Cognac giant Hennessy has opened its first dedicated boutique on Hainan island, a renowned holiday spot in China.

As one of the most popular Cognac brands in China, Hennessy finally debuted the brand’s first brick-and-mortar shop in China to offer a “multi-sensational experience” for customers to discover the product.

Based at the CDF Mall in Haitang Bay, exclusive bottles such as Hennessy XXO (1L), which is only available in travel retail, as well as the limited edition Hennessy VSOP Privilège UVA, a collaboration between Hennessy VSOP and the London-based collective United Visual Artists (UVA), will be on offer.

Customers will also be able to purchase the latest products and full prestige range of Cognacs including Hennessy Paradis, Hennessy Paradis Impérial, and Richard Hennessy.

A special personalisation service on-site will allow customers to customise their Hennessy bottles for themselves or gifting.

The shop includes a circular ‘infinity bar’, where customers can sample a range of Hennessy-based cocktails and attend different workshops to learn more about the spirit.

The opening is well timed to take advantage of the new relaxed offshore duty-free shopping policy that was announced on 1 July. Under the new policy, alcohol (including beer, sake, imported wines and spirits) has been added to the duty-free categories and the annual duty-free allowance for shoppers visiting the island will be raised from RMB30,000 to RMB100,000, although the purchase of alcoholic drinks is subject to a 1.5 litre allowance restriction per visit.

Ultimately, the goal of the government is to create the Hainan Free Trade Port to stimulate consumption and tourism.
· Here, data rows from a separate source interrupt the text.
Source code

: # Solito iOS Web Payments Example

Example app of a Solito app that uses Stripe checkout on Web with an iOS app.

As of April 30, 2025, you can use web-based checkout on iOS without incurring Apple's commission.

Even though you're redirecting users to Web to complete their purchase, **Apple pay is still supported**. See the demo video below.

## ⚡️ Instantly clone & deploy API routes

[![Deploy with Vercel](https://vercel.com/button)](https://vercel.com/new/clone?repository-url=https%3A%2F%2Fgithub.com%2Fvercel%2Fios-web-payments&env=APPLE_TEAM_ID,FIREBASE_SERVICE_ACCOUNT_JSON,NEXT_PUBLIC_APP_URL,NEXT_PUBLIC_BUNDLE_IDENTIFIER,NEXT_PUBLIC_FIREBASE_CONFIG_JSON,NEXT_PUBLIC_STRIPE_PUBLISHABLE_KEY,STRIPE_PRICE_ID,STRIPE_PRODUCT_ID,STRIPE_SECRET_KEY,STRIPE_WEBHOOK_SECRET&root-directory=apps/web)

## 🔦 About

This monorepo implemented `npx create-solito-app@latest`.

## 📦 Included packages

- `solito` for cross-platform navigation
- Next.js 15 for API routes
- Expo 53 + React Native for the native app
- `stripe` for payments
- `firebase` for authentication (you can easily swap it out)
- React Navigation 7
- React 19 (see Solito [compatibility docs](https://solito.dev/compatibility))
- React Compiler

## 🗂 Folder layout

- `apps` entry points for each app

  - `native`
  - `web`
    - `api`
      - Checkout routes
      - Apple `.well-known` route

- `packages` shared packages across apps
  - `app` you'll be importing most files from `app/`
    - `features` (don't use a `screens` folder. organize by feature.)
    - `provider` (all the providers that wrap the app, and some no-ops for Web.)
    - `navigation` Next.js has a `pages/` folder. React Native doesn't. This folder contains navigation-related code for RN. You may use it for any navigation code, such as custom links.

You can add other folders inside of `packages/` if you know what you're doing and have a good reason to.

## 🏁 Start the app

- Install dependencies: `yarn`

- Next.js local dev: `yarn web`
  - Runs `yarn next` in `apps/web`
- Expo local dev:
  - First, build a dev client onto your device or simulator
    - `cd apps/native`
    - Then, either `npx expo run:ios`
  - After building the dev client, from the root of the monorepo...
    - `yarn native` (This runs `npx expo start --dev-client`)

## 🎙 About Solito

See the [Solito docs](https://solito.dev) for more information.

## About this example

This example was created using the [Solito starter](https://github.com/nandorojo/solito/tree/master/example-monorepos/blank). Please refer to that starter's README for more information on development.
Claimed as the world’s largest duty-free shopping centre that comprises 70,000 square-metres, the CDF mall is operated by the China Duty Free Group (CDFG), the leading duty free retailer in China.

According to the 2020 half-year report released by LVMH on 27 July, the luxury group’s wine & spirit business saw organic revenue decline by 23%. A decline in volumes was noticeable in the second quarter especially for Champagne brands; yet cognac business is still going strong in both the Chinese and US markets.